Monday, April 14, 2008

Hughes’s essay begins by describing the attitude of blacks to poetry and artistry. They didn’t want to be defined as “Negro poet[s]” but just as “poet[s]” (Hughes 1313) which Hughes takes to mean they want to be “white poet[s]” (1313). The Negro (to use Hughes’s term) culture defined good literature as white literature because that is what society has taught throughout history. Not only did whites subscribe to their own literary superiority but so did blacks. They would not recognize any blacks as great artists unless they were published by white magazines or recognized as significant artists by whites. “The road for the serious black artist, then, who would produce a racial art is most certainly rocky and the mountain is high.
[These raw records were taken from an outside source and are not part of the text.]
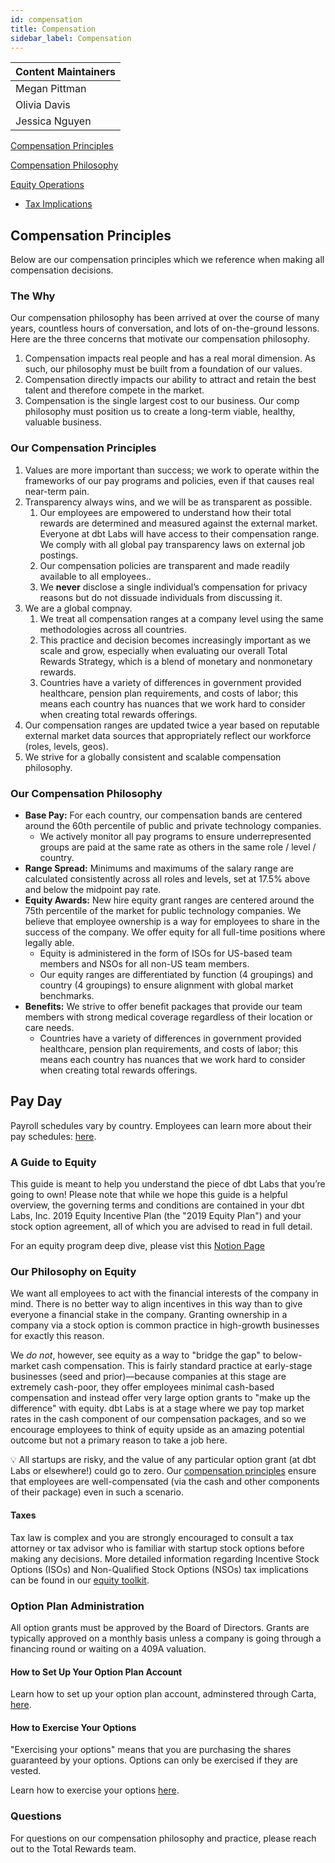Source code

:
 ```yaml
---
id: compensation
title: Compensation
sidebar_label: Compensation
---
```


| Content Maintainers |
|---|
| Megan Pittman |
| Olivia Davis |
| Jessica Nguyen |

[Compensation Principles](#compensation-principles)

[Compensation Philosophy](#our-compensation-philosophy)

[Equity Operations](#a-guide-to-equity)
- [Tax Implications](#taxes)

## Compensation Principles

Below are our compensation principles which we reference when making all compensation decisions.

### The Why

Our compensation philosophy has been arrived at over the course of many years, countless hours of conversation, and lots of on-the-ground lessons. Here are the three concerns that motivate our compensation philosophy.

1. Compensation impacts real people and has a real moral dimension. As such, our philosophy must be built from a foundation of our values.
2. Compensation directly impacts our ability to attract and retain the best talent and therefore compete in the market.
3. Compensation is the single largest cost to our business. Our comp philosophy must position us to create a long-term viable, healthy, valuable business.

### Our Compensation Principles

1. Values are more important than success; we work to operate within the frameworks of our pay programs and policies, even if that causes real near-term pain. 
2. Transparency always wins, and we will be as transparent as possible. 
    1. Our employees are empowered to understand how their total rewards are determined and measured against the external market. Everyone at dbt Labs will have access to their compensation range. We comply with all global pay transparency laws on external job postings.
    2. Our compensation policies are transparent and made readily available to all employees..
    3. We **never** disclose a single individual’s compensation for privacy reasons but do not dissuade individuals from discussing it.
3. We are a global compnay.
    1. We treat all compensation ranges at a company level using the same methodologies across all countries. 
    2. This practice and decision becomes increasingly important as we scale and grow, especially when evaluating our overall Total Rewards Strategy, which is a blend of monetary and nonmonetary rewards.
    3. Countries have a variety of differences in government provided healthcare, pension plan requirements, and costs of labor; this means each country has nuances that we work hard to consider when creating total rewards offerings.
4. Our compensation ranges are updated twice a year based on reputable external market data sources that appropriately reflect our workforce (roles, levels, geos).
5. We strive for a globally consistent and scalable compensation philosophy.

### Our Compensation Philosophy

- **Base Pay:** For each country, our compensation bands are centered around the 60th percentile of public and private technology companies. 
    - We actively monitor all pay programs to ensure underrepresented groups are paid at the same rate as others in the same role / level / country.
- **Range Spread:** Minimums and maximums of the salary range are calculated consistently across all roles and levels, set at 17.5% above and below the midpoint pay rate.
- **Equity Awards:** New hire equity grant ranges are centered around the 75th percentile of the market for public technology companies. We believe that employee ownership is a way for employees to share in the success of the company. We offer equity for all full-time positions where legally able. 
    - Equity is administered in the form of ISOs for US-based team members and NSOs for all non-US team members. 
    - Our equity ranges are differentiated by function (4 groupings) and country (4 groupings) to ensure alignment with global market benchmarks.
- **Benefits:** We strive to offer benefit packages that provide our team members with strong medical coverage regardless of their location or care needs. 
    - Countries have a variety of differences in government provided healthcare, pension plan requirements, and costs of labor; this means each country has nuances that we work hard to consider when creating total rewards offerings. 

## Pay Day

Payroll schedules vary by country. Employees can learn more about their pay schedules: [here](https://www.notion.so/dbtlabs/Payroll-Schedules-1c14ff45ae7e4388b76a69ac2b83abf8?pvs=4).

### A Guide to Equity

This guide is meant to help you understand the piece of dbt Labs that you’re going to own! Please note that while we hope this guide is a helpful overview, the governing terms and conditions are contained in your dbt Labs, Inc. 2019 Equity Incentive Plan (the "2019 Equity Plan") and your stock option agreement, all of which you are advised to read in full detail.

For an equity program deep dive, please vist this [Notion Page](https://www.notion.so/dbtlabs/Equity-Toolkit-17bbb38ebda78084b91dd07c78a8950c?pvs=4)

### Our Philosophy on Equity

We want all employees to act with the financial interests of the company in mind. There is no better way to align incentives in this way than to give everyone a financial stake in the company. Granting ownership in a company via a stock option is common practice in high-growth businesses for exactly this reason.

We *do not*, however, see equity as a way to "bridge the gap" to below-market cash compensation. This is fairly standard practice at early-stage businesses (seed and prior)—because companies at this stage are extremely cash-poor, they offer employees minimal cash-based compensation and instead offer very large option grants to "make up the difference" with equity. dbt Labs is at a stage where we pay top market rates in the cash component of our compensation packages, and so we encourage employees to think of equity upside as an amazing potential outcome but not a primary reason to take a job here.

💡 All startups are risky, and the value of any particular option grant (at dbt Labs or elsewhere!) could go to zero. Our [compensation principles](#compensation-principles) ensure that employees are well-compensated (via the cash and other components of their package) even in such a scenario.

#### Taxes

Tax law is complex and you are strongly encouraged to consult a tax attorney or tax advisor who is familiar with startup stock options before making any decisions. More detailed information regarding Incentive Stock Options (ISOs) and Non-Qualified Stock Options (NSOs) tax implications can be found in our [equity toolkit](https://www.notion.so/dbtlabs/Equity-Toolkit-17bbb38ebda78084b91dd07c78a8950c).

### Option Plan Administration

All option grants must be approved by the Board of Directors. Grants are typically approved on a monthly basis unless a company is going through a financing round or waiting on a 409A valuation. 

#### How to Set Up Your Option Plan Account

Learn how to set up your option plan account, adminstered through Carta, [here](https://www.notion.so/dbtlabs/Equity-Toolkit-17bbb38ebda78084b91dd07c78a8950c?pvs=4#17bbb38ebda780b9bb40d4650ea34966).

#### How to Exercise Your Options

"Exercising your options" means that you are purchasing the shares guaranteed by your options. Options can only be exercised if they are vested. 

Learn how to exercise your options [here](https://www.notion.so/dbtlabs/Equity-Toolkit-17bbb38ebda78084b91dd07c78a8950c?pvs=4#17bbb38ebda78061834bc1b7018954fc).

### Questions

For questions on our compensation philosophy and practice, please reach out to the Total Rewards team.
Until recently he received almost no encouragement for his work from either white or colored people” (1313). Colored artists felt like they had no freedom to truly write what they wanted if they were to be recognized in any way. Societal constructions built narrow parameters around what was considered good literature written by blacks.
In a similar way Annette Kolodny identifies “literature as a social institution, embedded not only within its own literary traditions, but also within the particular physical and mental artifacts of the society from which it comes” (Kolodny 2149). That social institution is traditionally a male society where literature uses the language of men. But if women have their own language with which to write, then it may be difficult for men to understand this language since they are used to their own. As Kolodny points out, if men are not able to understand this writing, then they will “dismiss those systems as undecipherable, meaningless, or trivial” (2150). If men do not accept women’s writings in their own language, then they will have to use male language which would still play into those social constructions unless women writers manipulated that language enough to stay true to their feminist ideals. In order to be accepted into literary circles, women must navigate “minefields” because they are not readily welcomed into that society.
Both Hughes and Kolodny recognize the difficulties of establishing new social constructions within the arts and more specifically literature. While Hughes might not have to navigate a minefield, he still has to climb a mountain and struggle to make whites, as well as colored people, realize the value and the good creative artists that are “Negros.” Kolodny struggles to bring acceptance in the literary circles and the literary canon for female authors who write with women’s language. Hughes and Kolodny write against the dominant white male culture that has defined literary history. Not only has this dominance affected white male approaches to literature, but it has also affected the communities that Hughes and Kolodny write about.